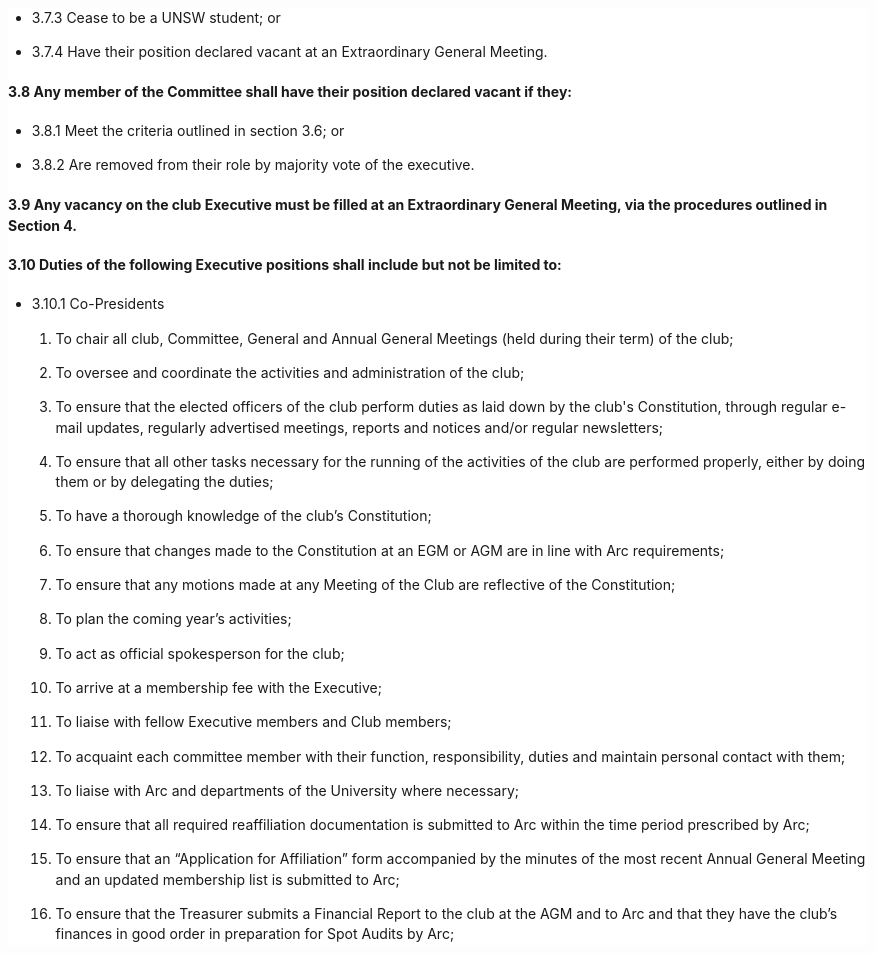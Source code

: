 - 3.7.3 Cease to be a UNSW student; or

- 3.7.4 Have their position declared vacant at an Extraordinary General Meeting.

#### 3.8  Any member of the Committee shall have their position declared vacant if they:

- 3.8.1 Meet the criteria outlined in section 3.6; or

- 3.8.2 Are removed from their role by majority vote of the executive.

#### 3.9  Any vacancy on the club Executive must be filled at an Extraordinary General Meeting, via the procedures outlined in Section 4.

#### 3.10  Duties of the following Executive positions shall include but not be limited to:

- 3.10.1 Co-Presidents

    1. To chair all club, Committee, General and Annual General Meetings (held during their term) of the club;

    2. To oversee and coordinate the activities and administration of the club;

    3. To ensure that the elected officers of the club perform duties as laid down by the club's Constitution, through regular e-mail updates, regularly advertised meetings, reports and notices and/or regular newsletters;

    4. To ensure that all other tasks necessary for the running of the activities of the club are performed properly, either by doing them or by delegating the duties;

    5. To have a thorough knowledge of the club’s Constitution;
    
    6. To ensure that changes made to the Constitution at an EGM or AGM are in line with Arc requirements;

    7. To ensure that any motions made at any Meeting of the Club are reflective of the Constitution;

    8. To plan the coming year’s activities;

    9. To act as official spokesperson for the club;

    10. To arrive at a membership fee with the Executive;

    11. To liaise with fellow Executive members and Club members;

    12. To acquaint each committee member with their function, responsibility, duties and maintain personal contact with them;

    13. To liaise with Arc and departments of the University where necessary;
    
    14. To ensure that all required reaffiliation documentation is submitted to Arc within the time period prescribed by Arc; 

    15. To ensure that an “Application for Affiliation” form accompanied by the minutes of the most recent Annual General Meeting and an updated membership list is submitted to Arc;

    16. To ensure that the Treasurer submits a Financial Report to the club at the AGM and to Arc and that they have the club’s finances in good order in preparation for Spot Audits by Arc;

******************************

Copy out, word for word, the part of the entries above that begins at the line with "12. To acquaint" and ends at the line with "14. To ensure", including both.

Answer to the exercise
    12. To acquaint each committee member with their function, responsibility, duties and maintain personal contact with them;

    13. To liaise with Arc and departments of the University where necessary;
    
    14. To ensure that all required reaffiliation documentation is submitted to Arc within the time period prescribed by Arc; 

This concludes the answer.